Instructions for the task. Nothing but the text of the records should come back; copy it exactly and leave the pictures out.

Material for this exercise.

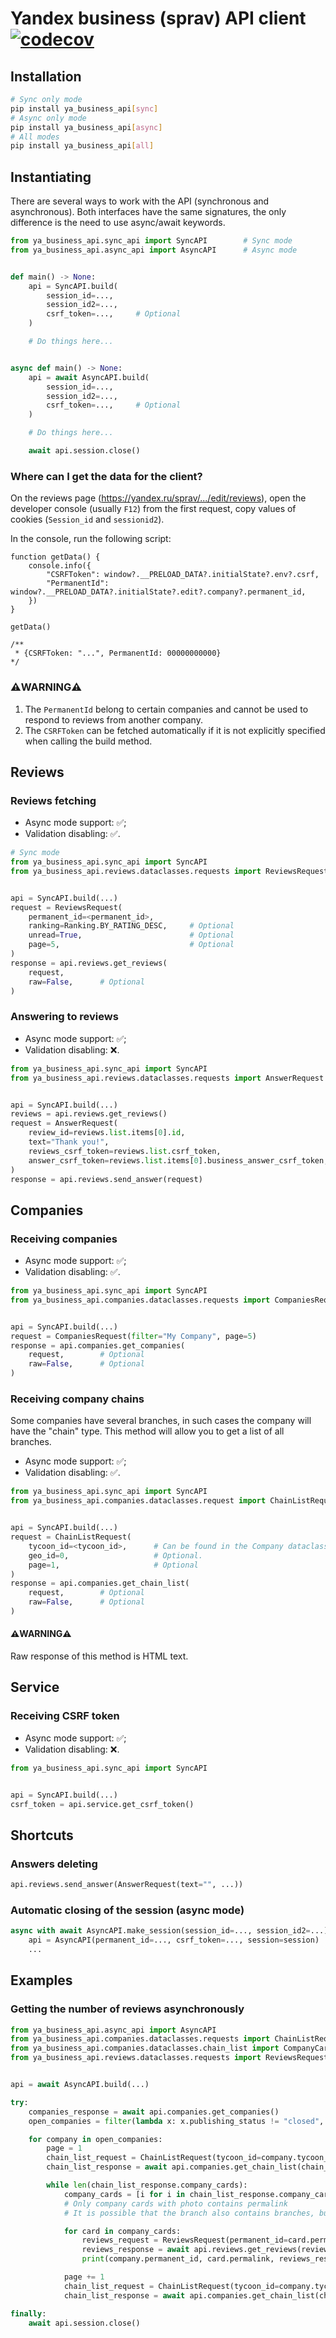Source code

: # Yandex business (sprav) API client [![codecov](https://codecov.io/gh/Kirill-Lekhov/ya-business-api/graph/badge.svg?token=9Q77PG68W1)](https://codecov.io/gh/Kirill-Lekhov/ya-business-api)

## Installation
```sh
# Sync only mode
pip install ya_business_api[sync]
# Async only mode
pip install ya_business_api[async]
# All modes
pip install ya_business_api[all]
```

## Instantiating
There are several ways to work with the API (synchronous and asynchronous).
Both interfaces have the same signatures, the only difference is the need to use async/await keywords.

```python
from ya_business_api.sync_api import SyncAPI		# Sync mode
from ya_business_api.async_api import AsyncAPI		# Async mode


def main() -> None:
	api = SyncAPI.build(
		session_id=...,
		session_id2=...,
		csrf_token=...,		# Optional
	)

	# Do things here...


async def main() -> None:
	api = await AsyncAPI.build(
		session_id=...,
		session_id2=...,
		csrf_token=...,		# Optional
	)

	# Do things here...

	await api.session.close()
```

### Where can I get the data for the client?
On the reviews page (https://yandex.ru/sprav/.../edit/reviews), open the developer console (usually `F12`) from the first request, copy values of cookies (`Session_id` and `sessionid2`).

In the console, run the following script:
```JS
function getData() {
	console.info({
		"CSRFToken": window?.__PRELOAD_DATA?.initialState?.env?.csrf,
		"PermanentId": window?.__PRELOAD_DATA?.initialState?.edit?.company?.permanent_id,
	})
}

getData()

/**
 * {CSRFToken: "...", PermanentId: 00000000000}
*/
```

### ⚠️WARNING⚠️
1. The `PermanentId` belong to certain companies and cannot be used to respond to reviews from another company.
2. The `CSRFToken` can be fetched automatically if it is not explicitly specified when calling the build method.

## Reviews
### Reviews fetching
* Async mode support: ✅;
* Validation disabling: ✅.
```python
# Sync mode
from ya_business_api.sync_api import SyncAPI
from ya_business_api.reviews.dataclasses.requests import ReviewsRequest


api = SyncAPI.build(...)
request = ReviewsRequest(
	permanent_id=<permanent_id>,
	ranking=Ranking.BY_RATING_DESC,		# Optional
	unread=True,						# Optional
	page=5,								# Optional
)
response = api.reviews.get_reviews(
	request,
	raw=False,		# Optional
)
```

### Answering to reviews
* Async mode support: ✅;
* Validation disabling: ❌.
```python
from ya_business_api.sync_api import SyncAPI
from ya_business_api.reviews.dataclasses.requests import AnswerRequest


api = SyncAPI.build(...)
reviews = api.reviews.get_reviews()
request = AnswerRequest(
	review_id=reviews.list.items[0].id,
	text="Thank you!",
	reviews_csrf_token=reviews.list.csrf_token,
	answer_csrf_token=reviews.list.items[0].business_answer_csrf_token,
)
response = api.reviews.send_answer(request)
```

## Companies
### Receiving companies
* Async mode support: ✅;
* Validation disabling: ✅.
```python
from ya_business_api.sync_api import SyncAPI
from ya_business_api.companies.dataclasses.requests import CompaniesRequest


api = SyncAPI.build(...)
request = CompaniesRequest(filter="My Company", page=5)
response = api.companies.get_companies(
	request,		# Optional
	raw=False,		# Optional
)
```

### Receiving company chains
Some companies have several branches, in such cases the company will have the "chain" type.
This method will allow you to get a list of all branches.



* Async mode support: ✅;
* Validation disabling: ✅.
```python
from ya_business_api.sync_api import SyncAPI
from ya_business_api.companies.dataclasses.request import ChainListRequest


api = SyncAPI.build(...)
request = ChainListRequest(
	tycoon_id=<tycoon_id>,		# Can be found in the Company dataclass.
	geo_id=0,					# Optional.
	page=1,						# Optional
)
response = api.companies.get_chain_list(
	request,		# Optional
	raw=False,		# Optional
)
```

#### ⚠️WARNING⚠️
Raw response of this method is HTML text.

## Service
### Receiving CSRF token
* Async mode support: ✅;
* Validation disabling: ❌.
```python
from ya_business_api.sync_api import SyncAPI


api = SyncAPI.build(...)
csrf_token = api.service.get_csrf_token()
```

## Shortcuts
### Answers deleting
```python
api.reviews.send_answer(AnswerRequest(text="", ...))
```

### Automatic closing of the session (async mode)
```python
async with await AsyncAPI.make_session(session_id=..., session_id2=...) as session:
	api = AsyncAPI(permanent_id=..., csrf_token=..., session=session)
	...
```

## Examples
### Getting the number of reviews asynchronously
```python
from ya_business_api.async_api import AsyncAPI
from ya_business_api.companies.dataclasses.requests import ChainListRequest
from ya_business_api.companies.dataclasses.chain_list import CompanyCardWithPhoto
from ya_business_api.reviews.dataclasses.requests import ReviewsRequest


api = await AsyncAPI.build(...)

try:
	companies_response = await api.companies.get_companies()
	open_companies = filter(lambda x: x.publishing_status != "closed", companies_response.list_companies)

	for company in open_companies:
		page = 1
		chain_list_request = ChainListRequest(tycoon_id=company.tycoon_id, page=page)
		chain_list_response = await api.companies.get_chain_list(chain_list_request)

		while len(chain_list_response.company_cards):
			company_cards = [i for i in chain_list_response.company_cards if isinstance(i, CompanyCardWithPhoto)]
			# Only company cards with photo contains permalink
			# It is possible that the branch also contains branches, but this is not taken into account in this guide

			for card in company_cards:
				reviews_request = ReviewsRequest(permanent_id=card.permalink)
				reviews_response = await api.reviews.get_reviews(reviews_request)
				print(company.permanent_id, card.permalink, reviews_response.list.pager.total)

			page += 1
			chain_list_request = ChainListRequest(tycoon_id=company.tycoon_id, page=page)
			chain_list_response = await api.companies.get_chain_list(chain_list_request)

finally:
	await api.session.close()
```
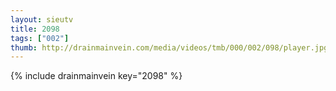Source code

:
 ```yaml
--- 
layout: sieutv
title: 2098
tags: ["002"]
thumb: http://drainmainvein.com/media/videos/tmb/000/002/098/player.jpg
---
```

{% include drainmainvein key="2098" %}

Answer area.
Source code

: # Yandex business (sprav) API client [![codecov](https://codecov.io/gh/Kirill-Lekhov/ya-business-api/graph/badge.svg?token=9Q77PG68W1)](https://codecov.io/gh/Kirill-Lekhov/ya-business-api)

## Installation
```sh
# Sync only mode
pip install ya_business_api[sync]
# Async only mode
pip install ya_business_api[async]
# All modes
pip install ya_business_api[all]
```

## Instantiating
There are several ways to work with the API (synchronous and asynchronous).
Both interfaces have the same signatures, the only difference is the need to use async/await keywords.

```python
from ya_business_api.sync_api import SyncAPI		# Sync mode
from ya_business_api.async_api import AsyncAPI		# Async mode


def main() -> None:
	api = SyncAPI.build(
		session_id=...,
		session_id2=...,
		csrf_token=...,		# Optional
	)

	# Do things here...


async def main() -> None:
	api = await AsyncAPI.build(
		session_id=...,
		session_id2=...,
		csrf_token=...,		# Optional
	)

	# Do things here...

	await api.session.close()
```

### Where can I get the data for the client?
On the reviews page (https://yandex.ru/sprav/.../edit/reviews), open the developer console (usually `F12`) from the first request, copy values of cookies (`Session_id` and `sessionid2`).

In the console, run the following script:
```JS
function getData() {
	console.info({
		"CSRFToken": window?.__PRELOAD_DATA?.initialState?.env?.csrf,
		"PermanentId": window?.__PRELOAD_DATA?.initialState?.edit?.company?.permanent_id,
	})
}

getData()

/**
 * {CSRFToken: "...", PermanentId: 00000000000}
*/
```

### ⚠️WARNING⚠️
1. The `PermanentId` belong to certain companies and cannot be used to respond to reviews from another company.
2. The `CSRFToken` can be fetched automatically if it is not explicitly specified when calling the build method.

## Reviews
### Reviews fetching
* Async mode support: ✅;
* Validation disabling: ✅.
```python
# Sync mode
from ya_business_api.sync_api import SyncAPI
from ya_business_api.reviews.dataclasses.requests import ReviewsRequest


api = SyncAPI.build(...)
request = ReviewsRequest(
	permanent_id=<permanent_id>,
	ranking=Ranking.BY_RATING_DESC,		# Optional
	unread=True,						# Optional
	page=5,								# Optional
)
response = api.reviews.get_reviews(
	request,
	raw=False,		# Optional
)
```

### Answering to reviews
* Async mode support: ✅;
* Validation disabling: ❌.
```python
from ya_business_api.sync_api import SyncAPI
from ya_business_api.reviews.dataclasses.requests import AnswerRequest


api = SyncAPI.build(...)
reviews = api.reviews.get_reviews()
request = AnswerRequest(
	review_id=reviews.list.items[0].id,
	text="Thank you!",
	reviews_csrf_token=reviews.list.csrf_token,
	answer_csrf_token=reviews.list.items[0].business_answer_csrf_token,
)
response = api.reviews.send_answer(request)
```

## Companies
### Receiving companies
* Async mode support: ✅;
* Validation disabling: ✅.
```python
from ya_business_api.sync_api import SyncAPI
from ya_business_api.companies.dataclasses.requests import CompaniesRequest


api = SyncAPI.build(...)
request = CompaniesRequest(filter="My Company", page=5)
response = api.companies.get_companies(
	request,		# Optional
	raw=False,		# Optional
)
```

### Receiving company chains
Some companies have several branches, in such cases the company will have the "chain" type.
This method will allow you to get a list of all branches.



* Async mode support: ✅;
* Validation disabling: ✅.
```python
from ya_business_api.sync_api import SyncAPI
from ya_business_api.companies.dataclasses.request import ChainListRequest


api = SyncAPI.build(...)
request = ChainListRequest(
	tycoon_id=<tycoon_id>,		# Can be found in the Company dataclass.
	geo_id=0,					# Optional.
	page=1,						# Optional
)
response = api.companies.get_chain_list(
	request,		# Optional
	raw=False,		# Optional
)
```

#### ⚠️WARNING⚠️
Raw response of this method is HTML text.

## Service
### Receiving CSRF token
* Async mode support: ✅;
* Validation disabling: ❌.
```python
from ya_business_api.sync_api import SyncAPI


api = SyncAPI.build(...)
csrf_token = api.service.get_csrf_token()
```

## Shortcuts
### Answers deleting
```python
api.reviews.send_answer(AnswerRequest(text="", ...))
```

### Automatic closing of the session (async mode)
```python
async with await AsyncAPI.make_session(session_id=..., session_id2=...) as session:
	api = AsyncAPI(permanent_id=..., csrf_token=..., session=session)
	...
```

## Examples
### Getting the number of reviews asynchronously
```python
from ya_business_api.async_api import AsyncAPI
from ya_business_api.companies.dataclasses.requests import ChainListRequest
from ya_business_api.companies.dataclasses.chain_list import CompanyCardWithPhoto
from ya_business_api.reviews.dataclasses.requests import ReviewsRequest


api = await AsyncAPI.build(...)

try:
	companies_response = await api.companies.get_companies()
	open_companies = filter(lambda x: x.publishing_status != "closed", companies_response.list_companies)

	for company in open_companies:
		page = 1
		chain_list_request = ChainListRequest(tycoon_id=company.tycoon_id, page=page)
		chain_list_response = await api.companies.get_chain_list(chain_list_request)

		while len(chain_list_response.company_cards):
			company_cards = [i for i in chain_list_response.company_cards if isinstance(i, CompanyCardWithPhoto)]
			# Only company cards with photo contains permalink
			# It is possible that the branch also contains branches, but this is not taken into account in this guide

			for card in company_cards:
				reviews_request = ReviewsRequest(permanent_id=card.permalink)
				reviews_response = await api.reviews.get_reviews(reviews_request)
				print(company.permanent_id, card.permalink, reviews_response.list.pager.total)

			page += 1
			chain_list_request = ChainListRequest(tycoon_id=company.tycoon_id, page=page)
			chain_list_response = await api.companies.get_chain_list(chain_list_request)

finally:
	await api.session.close()
```
Source code

:
 ```yaml
--- 
layout: sieutv
title: 2098
tags: ["002"]
thumb: http://drainmainvein.com/media/videos/tmb/000/002/098/player.jpg
---
```

{% include drainmainvein key="2098" %}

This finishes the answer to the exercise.